**Work request**
In the listing below, every line with the word "Library" needs to be copied.

START Task data

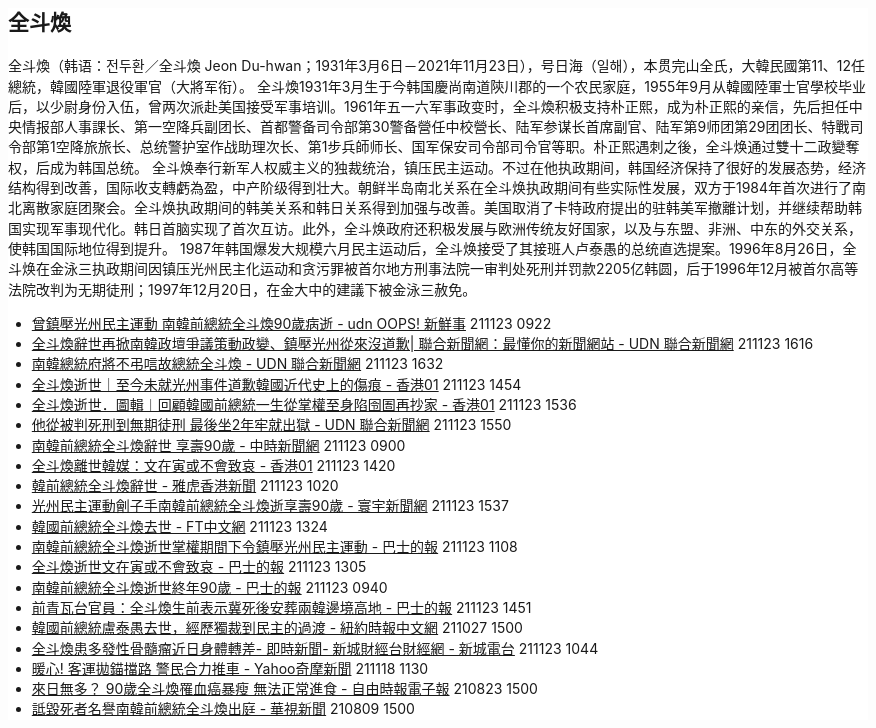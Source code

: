 ## 全斗煥

全斗煥（韩语：전두환／全斗煥 Jeon Du-hwan；1931年3月6日－2021年11月23日），号日海（일해），本贯完山全氏，大韓民國第11、12任總統，韓國陸軍退役軍官（大將军衔）。
全斗煥1931年3月生于今韩国慶尚南道陝川郡的一个农民家庭，1955年9月从韓國陸軍士官學校毕业后，以少尉身份入伍，曾两次派赴美国接受军事培训。1961年五一六军事政变时，全斗煥积极支持朴正熙，成为朴正熙的亲信，先后担任中央情报部人事課长、第一空降兵副团长、首都警备司令部第30警备營任中校營长、陆军参谋长首席副官、陆军第9师团第29团团长、特戰司令部第1空降旅旅长、总统警护室作战助理次长、第1步兵師师长、国军保安司令部司令官等职。朴正熙遇刺之後，全斗焕通过雙十二政變奪权，后成为韩国总统。
全斗焕奉行新军人权威主义的独裁统治，镇压民主运动。不过在他执政期间，韩国经济保持了很好的发展态势，经济结构得到改善，国际收支轉虧為盈，中产阶级得到壮大。朝鲜半岛南北关系在全斗焕执政期间有些实际性发展，双方于1984年首次进行了南北离散家庭团聚会。全斗焕执政期间的韩美关系和韩日关系得到加强与改善。美国取消了卡特政府提出的驻韩美军撤離计划，并继续帮助韩国实现军事现代化。韩日首脑实现了首次互访。此外，全斗焕政府还积极发展与欧洲传统友好国家，以及与东盟、非洲、中东的外交关系，使韩国国际地位得到提升。
1987年韩国爆发大规模六月民主运动后，全斗焕接受了其接班人卢泰愚的总统直选提案。1996年8月26日，全斗焕在金泳三执政期间因镇压光州民主化运动和贪污罪被首尔地方刑事法院一审判处死刑并罚款2205亿韩圆，后于1996年12月被首尔高等法院改判为无期徒刑；1997年12月20日，在金大中的建議下被金泳三赦免。
- [曾鎮壓光州民主運動 南韓前總統全斗煥90歲病逝 - udn OOPS! 新鮮事](https://udn.com/news/story/6809/5910127 "曾鎮壓光州民主運動 南韓前總統全斗煥90歲病逝 - udn OOPS! 新鮮事") 211123 0922
- [全斗煥辭世再掀南韓政壇爭議策動政變、鎮壓光州從來沒道歉| 聯合新聞網：最懂你的新聞網站 - UDN 聯合新聞網](https://udn.com/news/story/6809/5911417?from=udn-catebreaknews_ch2 "全斗煥辭世再掀南韓政壇爭議策動政變、鎮壓光州從來沒道歉| 聯合新聞網：最懂你的新聞網站 - UDN 聯合新聞網") 211123 1616
- [南韓總統府將不弔唁故總統全斗煥 - UDN 聯合新聞網](https://udn.com/news/story/6809/5911512?from=udn-ch1_breaknews-1-0-news "南韓總統府將不弔唁故總統全斗煥 - UDN 聯合新聞網") 211123 1632
- [全斗煥逝世｜至今未就光州事件道歉韓國近代史上的傷痕 - 香港01](https://www.hk01.com/article/703948 "全斗煥逝世｜至今未就光州事件道歉韓國近代史上的傷痕 - 香港01") 211123 1454
- [全斗煥逝世．圖輯︱回顧韓國前總統一生從掌權至身陷囹圄再抄家 - 香港01](https://www.hk01.com/%E5%8D%B3%E6%99%82%E5%9C%8B%E9%9A%9B/703974/%E5%85%A8%E6%96%97%E7%85%A5%E9%80%9D%E4%B8%96-%E5%9C%96%E8%BC%AF-%E5%9B%9E%E9%A1%A7%E9%9F%93%E5%9C%8B%E5%89%8D%E7%B8%BD%E7%B5%B1%E4%B8%80%E7%94%9F-%E5%BE%9E%E6%8E%8C%E6%AC%8A%E8%87%B3%E8%BA%AB%E9%99%B7%E5%9B%B9%E5%9C%84%E5%86%8D%E6%8A%84%E5%AE%B6 "全斗煥逝世．圖輯︱回顧韓國前總統一生從掌權至身陷囹圄再抄家 - 香港01") 211123 1536
- [他從被判死刑到無期徒刑 最後坐2年牢就出獄 - UDN 聯合新聞網](https://udn.com/news/story/6809/5911368?from=udn-ch1_breaknews-1-cate5-news "他從被判死刑到無期徒刑 最後坐2年牢就出獄 - UDN 聯合新聞網") 211123 1550
- [南韓前總統全斗煥辭世 享壽90歲 - 中時新聞網](https://wantrich.chinatimes.com/news/20211123900333-420201 "南韓前總統全斗煥辭世 享壽90歲 - 中時新聞網") 211123 0900
- [全斗煥離世韓媒：文在寅或不會致哀 - 香港01](https://www.hk01.com/article/703938 "全斗煥離世韓媒：文在寅或不會致哀 - 香港01") 211123 1420
- [韓前總統全斗煥辭世 - 雅虎香港新聞](https://hk.news.yahoo.com/%E9%9F%93%E5%89%8D%E7%B8%BD%E7%B5%B1%E5%85%A8%E6%96%97%E7%85%A5%E8%BE%AD%E4%B8%96-022004392.html "韓前總統全斗煥辭世 - 雅虎香港新聞") 211123 1020
- [光州民主運動劊子手南韓前總統全斗煥逝享壽90歲 - 寰宇新聞網](https://globalnewstv.com.tw/202111/173025/ "光州民主運動劊子手南韓前總統全斗煥逝享壽90歲 - 寰宇新聞網") 211123 1537
- [韓國前總統全斗煥去世 - FT中文網](https://big5.ftchinese.com/premium/001094598 "韓國前總統全斗煥去世 - FT中文網") 211123 1324
- [南韓前總統全斗煥逝世掌權期間下令鎮壓光州民主運動 - 巴士的報](https://www.bastillepost.com/hongkong/article/9672565-%E5%8D%97%E9%9F%93%E5%89%8D%E7%B8%BD%E7%B5%B1%E5%85%A8%E6%96%97%E7%85%A5%E9%80%9D%E4%B8%96%E3%80%80%E6%8E%8C%E6%AC%8A%E6%9C%9F%E9%96%93%E4%B8%8B%E4%BB%A4%E9%8E%AE%E5%A3%93%E5%85%89%E5%B7%9E%E6%B0%91 "南韓前總統全斗煥逝世掌權期間下令鎮壓光州民主運動 - 巴士的報") 211123 1108
- [全斗煥逝世文在寅或不會致哀 - 巴士的報](http://www.bastillepost.com/hongkong/article/9673287-%E5%85%A8%E6%96%97%E7%85%A5%E9%80%9D%E4%B8%96%E3%80%80%E6%96%87%E5%9C%A8%E5%AF%85%E6%88%96%E4%B8%8D%E6%9C%83%E8%87%B4%E5%93%80 "全斗煥逝世文在寅或不會致哀 - 巴士的報") 211123 1305
- [南韓前總統全斗煥逝世終年90歲 - 巴士的報](https://www.bastillepost.com/hongkong/article/9671921-%E5%8D%97%E9%9F%93%E5%89%8D%E7%B8%BD%E7%B5%B1%E5%85%A8%E6%96%97%E7%85%A5%E9%80%9D%E4%B8%96 "南韓前總統全斗煥逝世終年90歲 - 巴士的報") 211123 0940
- [前青瓦台官員：全斗煥生前表示冀死後安葬兩韓邊境高地 - 巴士的報](https://www.bastillepost.com/hongkong/article/9673817-%E5%89%8D%E9%9D%92%E7%93%A6%E5%8F%B0%E5%AE%98%E5%93%A1%EF%BC%9A%E5%85%A8%E6%96%97%E7%85%A5%E7%94%9F%E5%89%8D%E8%A1%A8%E7%A4%BA%E5%86%80%E6%AD%BB%E5%BE%8C%E5%AE%89%E8%91%AC%E5%85%A9%E9%9F%93%E9%82%8A "前青瓦台官員：全斗煥生前表示冀死後安葬兩韓邊境高地 - 巴士的報") 211123 1451
- [韓國前總統盧泰愚去世，經歷獨裁到民主的過渡 - 紐約時報中文網](https://cn.nytimes.com/asia-pacific/20211027/roh-tae-woo-dies/zh-hant/ "韓國前總統盧泰愚去世，經歷獨裁到民主的過渡 - 紐約時報中文網") 211027 1500
- [全斗煥患多發性骨髓瘤近日身體轉差- 即時新聞- 新城財經台財經網 - 新城電台](http://www.metroradio.com.hk/News/live.aspx?NewsId=20211123104418 "全斗煥患多發性骨髓瘤近日身體轉差- 即時新聞- 新城財經台財經網 - 新城電台") 211123 1044
- [暖心! 客運拋錨擋路 警民合力推車 - Yahoo奇摩新聞](https://tw.yahoo.com/tv/%E6%9A%96%E5%BF%83-%E5%AE%A2%E9%81%8B%E6%8B%8B%E9%8C%A8%E6%93%8B%E8%B7%AF-%E8%AD%A6%E6%B0%91%E5%90%88%E5%8A%9B%E6%8E%A8%E8%BB%8A-033003707.html "暖心! 客運拋錨擋路 警民合力推車 - Yahoo奇摩新聞") 211118 1130
- [來日無多？ 90歲全斗煥罹血癌暴瘦 無法正常進食 - 自由時報電子報](https://news.ltn.com.tw/news/world/breakingnews/3647986 "來日無多？ 90歲全斗煥罹血癌暴瘦 無法正常進食 - 自由時報電子報") 210823 1500
- [詆毀死者名譽南韓前總統全斗煥出庭 - 華視新聞](https://news.cts.com.tw/cts/international/202108/202108092052397.html "詆毀死者名譽南韓前總統全斗煥出庭 - 華視新聞") 210809 1500
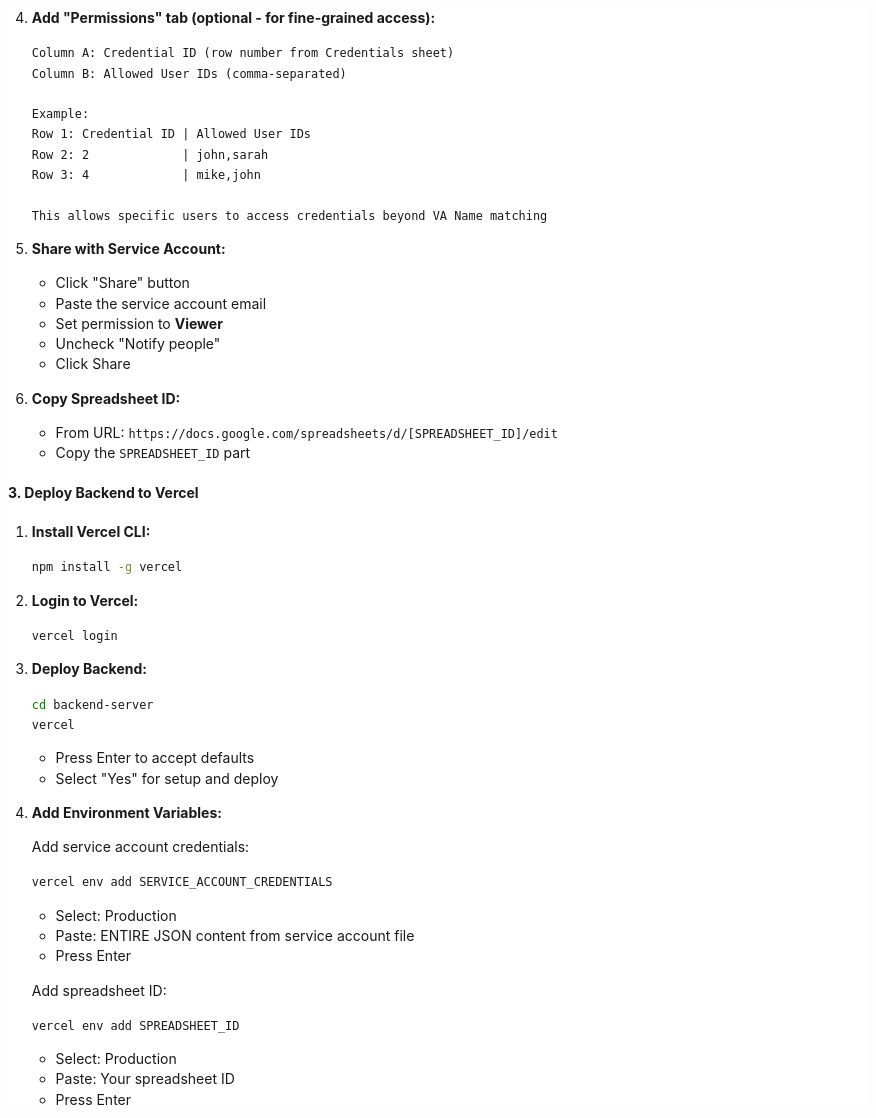 4. **Add "Permissions" tab (optional - for fine-grained access):**
   ```
   Column A: Credential ID (row number from Credentials sheet)
   Column B: Allowed User IDs (comma-separated)

   Example:
   Row 1: Credential ID | Allowed User IDs
   Row 2: 2             | john,sarah
   Row 3: 4             | mike,john

   This allows specific users to access credentials beyond VA Name matching
   ```

5. **Share with Service Account:**
   - Click "Share" button
   - Paste the service account email
   - Set permission to **Viewer**
   - Uncheck "Notify people"
   - Click Share

6. **Copy Spreadsheet ID:**
   - From URL: `https://docs.google.com/spreadsheets/d/[SPREADSHEET_ID]/edit`
   - Copy the `SPREADSHEET_ID` part

#### 3. Deploy Backend to Vercel

1. **Install Vercel CLI:**
   ```bash
   npm install -g vercel
   ```

2. **Login to Vercel:**
   ```bash
   vercel login
   ```

3. **Deploy Backend:**
   ```bash
   cd backend-server
   vercel
   ```
   - Press Enter to accept defaults
   - Select "Yes" for setup and deploy

4. **Add Environment Variables:**

   Add service account credentials:
   ```bash
   vercel env add SERVICE_ACCOUNT_CREDENTIALS
   ```
   - Select: Production
   - Paste: ENTIRE JSON content from service account file
   - Press Enter

   Add spreadsheet ID:
   ```bash
   vercel env add SPREADSHEET_ID
   ```
   - Select: Production
   - Paste: Your spreadsheet ID
   - Press Enter

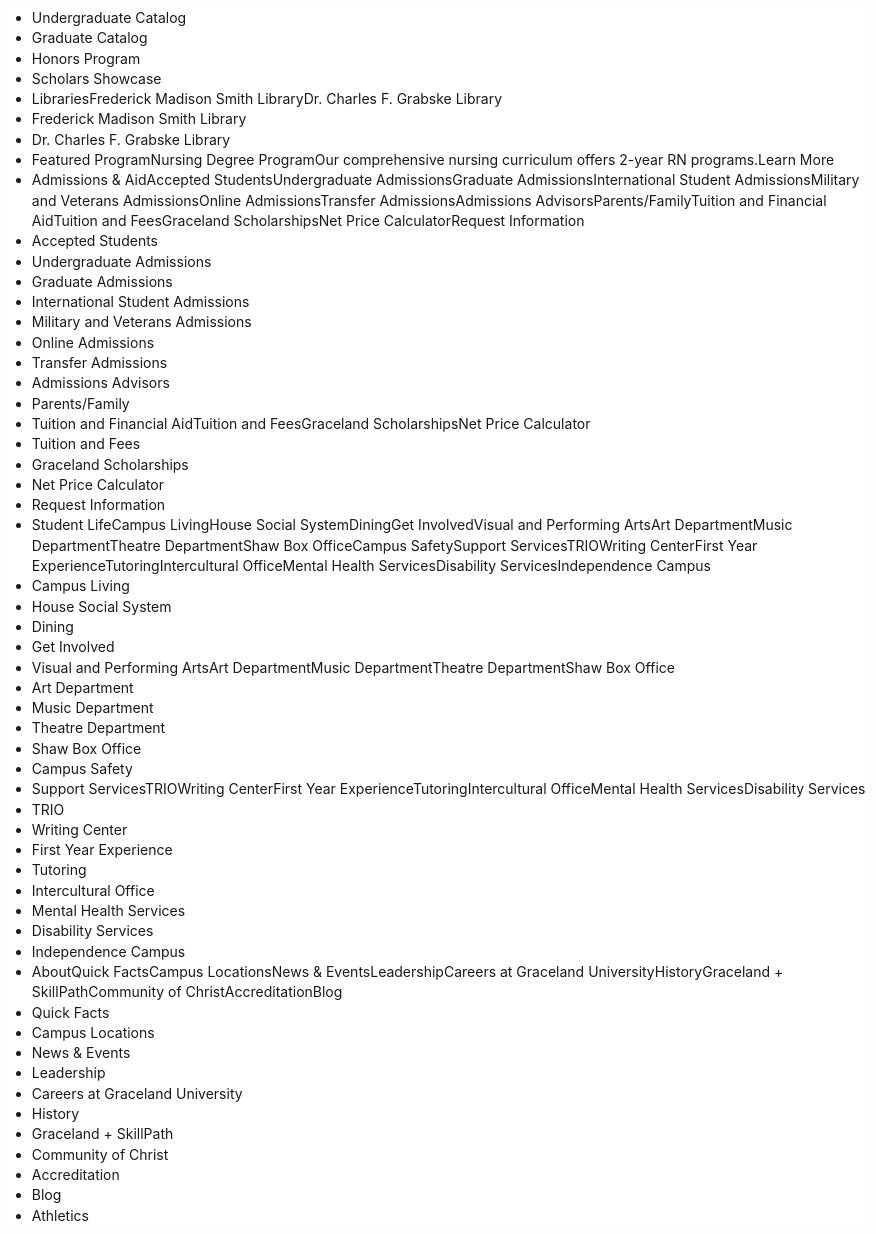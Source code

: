 - Undergraduate Catalog
- Graduate Catalog
- Honors Program
- Scholars Showcase
- LibrariesFrederick Madison Smith LibraryDr. Charles F. Grabske Library
- Frederick Madison Smith Library
- Dr. Charles F. Grabske Library
- Featured ProgramNursing Degree ProgramOur comprehensive nursing curriculum offers 2-year RN programs.Learn More
- Admissions & AidAccepted StudentsUndergraduate AdmissionsGraduate AdmissionsInternational Student AdmissionsMilitary and Veterans AdmissionsOnline AdmissionsTransfer AdmissionsAdmissions AdvisorsParents/FamilyTuition and Financial AidTuition and FeesGraceland ScholarshipsNet Price CalculatorRequest Information
- Accepted Students
- Undergraduate Admissions
- Graduate Admissions
- International Student Admissions
- Military and Veterans Admissions
- Online Admissions
- Transfer Admissions
- Admissions Advisors
- Parents/Family
- Tuition and Financial AidTuition and FeesGraceland ScholarshipsNet Price Calculator
- Tuition and Fees
- Graceland Scholarships
- Net Price Calculator
- Request Information
- Student LifeCampus LivingHouse Social SystemDiningGet InvolvedVisual and Performing ArtsArt DepartmentMusic DepartmentTheatre DepartmentShaw Box OfficeCampus SafetySupport ServicesTRIOWriting CenterFirst Year ExperienceTutoringIntercultural OfficeMental Health ServicesDisability ServicesIndependence Campus
- Campus Living
- House Social System
- Dining
- Get Involved
- Visual and Performing ArtsArt DepartmentMusic DepartmentTheatre DepartmentShaw Box Office
- Art Department
- Music Department
- Theatre Department
- Shaw Box Office
- Campus Safety
- Support ServicesTRIOWriting CenterFirst Year ExperienceTutoringIntercultural OfficeMental Health ServicesDisability Services
- TRIO
- Writing Center
- First Year Experience
- Tutoring
- Intercultural Office
- Mental Health Services
- Disability Services
- Independence Campus
- AboutQuick FactsCampus LocationsNews & EventsLeadershipCareers at Graceland UniversityHistoryGraceland + SkillPathCommunity of ChristAccreditationBlog
- Quick Facts
- Campus Locations
- News & Events
- Leadership
- Careers at Graceland University
- History
- Graceland + SkillPath
- Community of Christ
- Accreditation
- Blog
- Athletics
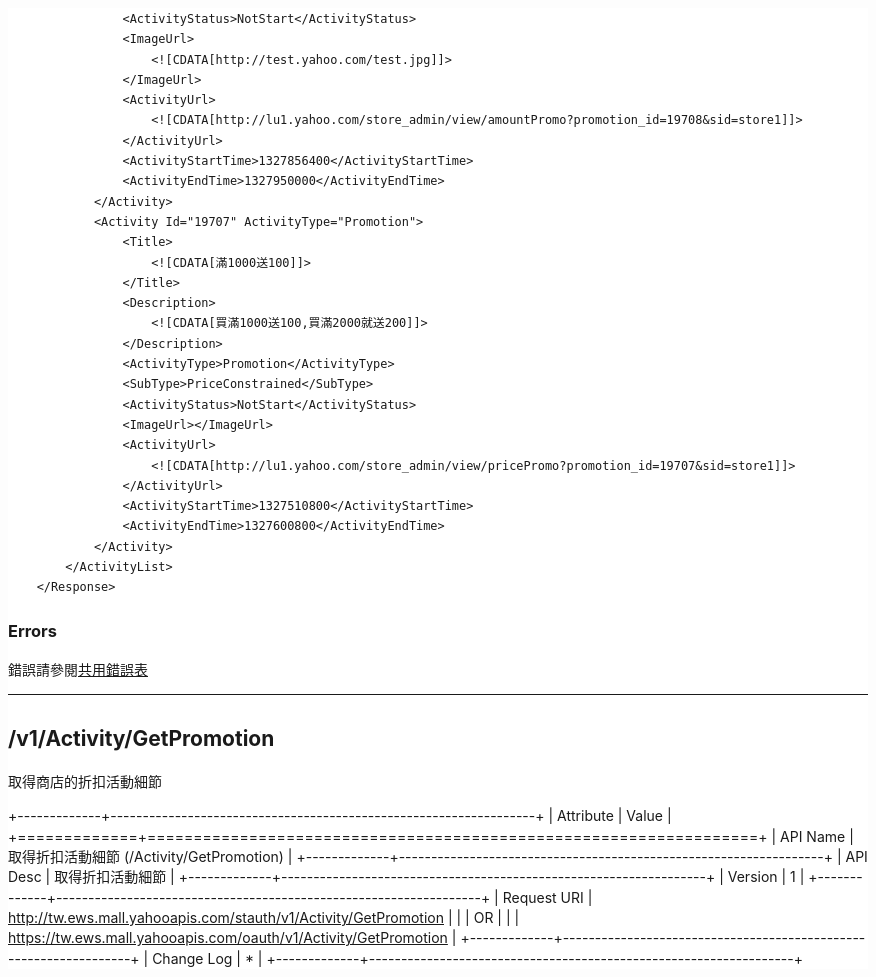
```
                <ActivityStatus>NotStart</ActivityStatus>
                <ImageUrl>
                    <![CDATA[http://test.yahoo.com/test.jpg]]>
                </ImageUrl>
                <ActivityUrl>
                    <![CDATA[http://lu1.yahoo.com/store_admin/view/amountPromo?promotion_id=19708&sid=store1]]>
                </ActivityUrl>
                <ActivityStartTime>1327856400</ActivityStartTime>
                <ActivityEndTime>1327950000</ActivityEndTime>
            </Activity>
            <Activity Id="19707" ActivityType="Promotion">
                <Title>
                    <![CDATA[滿1000送100]]>
                </Title>
                <Description>
                    <![CDATA[買滿1000送100,買滿2000就送200]]>
                </Description>
                <ActivityType>Promotion</ActivityType>
                <SubType>PriceConstrained</SubType>
                <ActivityStatus>NotStart</ActivityStatus>
                <ImageUrl></ImageUrl>
                <ActivityUrl>
                    <![CDATA[http://lu1.yahoo.com/store_admin/view/pricePromo?promotion_id=19707&sid=store1]]>
                </ActivityUrl>
                <ActivityStartTime>1327510800</ActivityStartTime>
                <ActivityEndTime>1327600800</ActivityEndTime>
            </Activity>
        </ActivityList>
    </Response>
```

### Errors

錯誤請參閱[共用錯誤表](common_errors.md)

---

/v1/Activity/GetPromotion
-------------------------

取得商店的折扣活動細節

+-------------+------------------------------------------------------------------+
| Attribute   | Value                                                            |
+=============+==================================================================+
| API Name    | 取得折扣活動細節 (/Activity/GetPromotion)                        |
+-------------+------------------------------------------------------------------+
| API Desc    | 取得折扣活動細節                                                 |
+-------------+------------------------------------------------------------------+
| Version     | 1                                                                |
+-------------+------------------------------------------------------------------+
| Request URI | http://tw.ews.mall.yahooapis.com/stauth/v1/Activity/GetPromotion |
|             |                          OR                                      |
|             | https://tw.ews.mall.yahooapis.com/oauth/v1/Activity/GetPromotion |
+-------------+------------------------------------------------------------------+
| Change Log  | *                                                                |
+-------------+------------------------------------------------------------------+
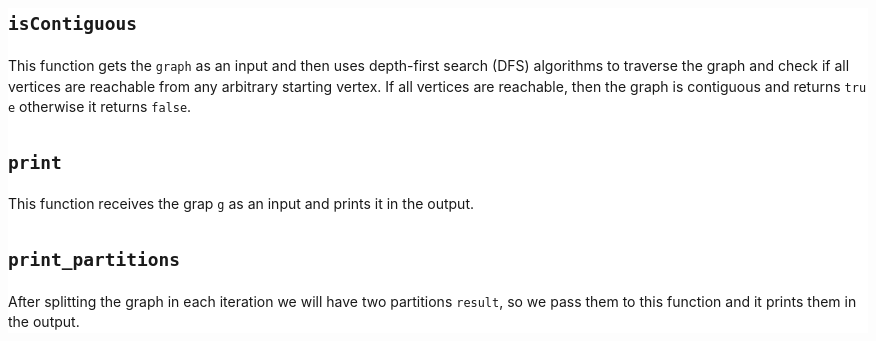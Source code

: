 ## `isContiguous`

This function gets the `graph` as an input and then uses depth-first search (DFS) algorithms to traverse the graph and check if all vertices are reachable from any arbitrary starting vertex. If all vertices are reachable, then the graph is contiguous and returns `true` otherwise it returns `false`.

## `print`

This function receives the grap `g` as an input and prints it in the output.

## `print_partitions`

After splitting the graph in each iteration we will have two partitions `result`, so we pass them to this function and it prints them in the output.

END Task data

**Result**
- LibrariesFrederick Madison Smith LibraryDr. Charles F. Grabske Library
- Frederick Madison Smith Library
- Dr. Charles F. Grabske Library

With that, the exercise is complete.